As for whether she should have been put down or not with two broken ankles, I'm sure they acted in what they thought were her best interests which is all you can ask IMHO.

kittyking
May 4th, 2008, 10:42 AM
Incredibly sad story :tears:

SOA_MC
May 4th, 2008, 10:51 AM
Oh come on like the thought process was "This horse can't make us money with a broken leg so lets just shoot it"

If you believed that how it was then :help:

laschutz
May 4th, 2008, 04:50 PM
HORSE RACING IS A SICK, CRUEL, EXPLOITIVE, MONEY MAKING FOR ALREADY RICH PEOPLE "SPORT"!

i was a big horseracing fan once. i thought it was fun,exciting and beautiful to see these horses run. however, the turning point was seeing and feeling the heartbreak i felt when barbaro became injured, his suffering and final having to be put down.

i came to realize that it's all about money, yeah, these owners care about the horses oh maybe second, third or fourth after money, prestige, ego, etcetera. ('damn, he can't race anymore, but can we still breed him to make more just like him and make more money before we have to put him or her down!")

i remember when some incredible idiotic female sportscaster said that when barbaro went down "well things happen to professional athletes and barbaro is one"!!!!!?????? IS/WAS SHE INSANE! THERE'S A DIFFERENCE BETWEEN A PRO "human"ATHLETE DUMB BROAD! a human pro athlete has a choice to be a athlete and it's outcomes for better or for worse, you think any of these horses have a choice?!! perhaps they like the feel of running and the freedom, but do they want the training, the pressure, the noise, the crowds, the scolding and the whipping if they don't do what's right by humans?! also when a human pro athlete breaks their arm or leg, you don't have to put them down do you!!!!!!

the fact that in any race whether your local racing downs or in the world famous triple stakes races that there is the chance for at least 1 horse to break down and to be euthanized, DOESN'T THAT STRIKE A WARNING SIGN FOR PEOPLE IN THIS "SPORT"! SICK AND SO SAD! the fact is they start training these horses very young before they have fully matured (bones,muscles,etc) and have to race them very early (before it's too late?!) and that is why they break down!
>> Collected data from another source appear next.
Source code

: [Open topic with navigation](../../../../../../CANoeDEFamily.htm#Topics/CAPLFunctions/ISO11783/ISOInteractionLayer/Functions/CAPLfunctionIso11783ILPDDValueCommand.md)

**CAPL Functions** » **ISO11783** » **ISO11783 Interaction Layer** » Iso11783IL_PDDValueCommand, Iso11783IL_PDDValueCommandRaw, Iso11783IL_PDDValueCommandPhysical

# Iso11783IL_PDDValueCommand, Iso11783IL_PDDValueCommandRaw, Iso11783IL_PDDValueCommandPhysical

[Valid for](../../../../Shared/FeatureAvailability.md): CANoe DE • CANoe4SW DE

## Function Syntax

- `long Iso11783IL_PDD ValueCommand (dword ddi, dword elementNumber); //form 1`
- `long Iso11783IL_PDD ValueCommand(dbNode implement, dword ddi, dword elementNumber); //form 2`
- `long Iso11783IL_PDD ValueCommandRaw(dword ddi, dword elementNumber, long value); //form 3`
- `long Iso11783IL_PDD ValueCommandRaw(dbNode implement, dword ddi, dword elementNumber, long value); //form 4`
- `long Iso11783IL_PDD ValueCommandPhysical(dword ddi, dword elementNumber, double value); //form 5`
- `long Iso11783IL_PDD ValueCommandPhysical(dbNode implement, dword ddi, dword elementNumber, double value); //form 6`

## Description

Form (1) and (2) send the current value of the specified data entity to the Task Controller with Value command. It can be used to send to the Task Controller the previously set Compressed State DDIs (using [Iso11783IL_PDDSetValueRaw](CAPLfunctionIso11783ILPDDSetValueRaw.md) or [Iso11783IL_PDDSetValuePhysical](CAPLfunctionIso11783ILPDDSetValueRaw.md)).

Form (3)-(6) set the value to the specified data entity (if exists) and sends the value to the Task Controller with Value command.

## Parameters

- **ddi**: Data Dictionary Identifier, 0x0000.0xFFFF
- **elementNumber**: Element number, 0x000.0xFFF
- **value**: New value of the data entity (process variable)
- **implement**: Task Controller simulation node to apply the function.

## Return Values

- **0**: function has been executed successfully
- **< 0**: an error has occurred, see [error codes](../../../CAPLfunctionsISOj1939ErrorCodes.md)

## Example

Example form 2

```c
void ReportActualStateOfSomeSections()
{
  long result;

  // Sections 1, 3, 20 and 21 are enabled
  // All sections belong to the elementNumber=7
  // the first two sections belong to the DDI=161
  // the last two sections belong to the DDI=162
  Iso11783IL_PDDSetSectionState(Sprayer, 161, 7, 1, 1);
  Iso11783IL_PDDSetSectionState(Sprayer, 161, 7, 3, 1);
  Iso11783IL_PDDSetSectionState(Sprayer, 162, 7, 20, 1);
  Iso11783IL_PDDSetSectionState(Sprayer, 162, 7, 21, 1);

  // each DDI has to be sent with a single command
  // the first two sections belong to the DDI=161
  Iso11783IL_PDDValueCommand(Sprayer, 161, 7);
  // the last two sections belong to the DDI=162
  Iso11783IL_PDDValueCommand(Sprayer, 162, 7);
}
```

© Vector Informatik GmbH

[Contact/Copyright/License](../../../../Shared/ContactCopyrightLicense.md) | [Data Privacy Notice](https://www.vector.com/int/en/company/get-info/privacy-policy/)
i won't even go into the whole crap about rich people dressing up to get attention and be noticed on tv including so called celebrities of this world who 1)didn't have to pay to get the best seats and 2) don't give a shit and/or don't know anything about horses!!!

i'm also against boxing? i mean yes, there is a talent to it i guess, but really the means to an end has it when all is said and done the point being to beat the crap out of another human for victory!

CrossCourt~Rally
May 4th, 2008, 04:52 PM
This is very sad:sad:.

*JR*
May 4th, 2008, 05:24 PM
Eerie timing:

Frank Whiteley Jr., Trained Ruffian, Is Dead at 93

By RICHARD GOLDSTEIN
Published: May 4, 2008 (NY Times)

Frank Whiteley Jr., the thoroughbred racing Hall of Famer who trained the brilliant but ill-fated filly Ruffian, died Friday in Camden, S.C. He was 93.

His death was announced by the New York Racing Association.

A trainer for nearly a half century, Mr. Whiteley saddled the great gelding Forego and the 1967 horse of the year Damascus. But he was best remembered for Ruffian, perhaps the greatest female thoroughbred in history.

On July 6, 1975, Ruffian, undefeated in 10 starts — setting stakes or track records in most of them — and having swept the filly Triple Crown, was matched against Foolish Pleasure, the winner of that year’s Kentucky Derby, in a mile-and-a-quarter race at Belmont Park.

Coming two years after tennis’s celebrated Battle of the Sexes between Billie Jean King and Bobby Riggs, the match race of the 3-year-olds was billed as horse racing’s equivalent of a glamorous boy versus girl duel, an equine sideshow to the women’s rights movement.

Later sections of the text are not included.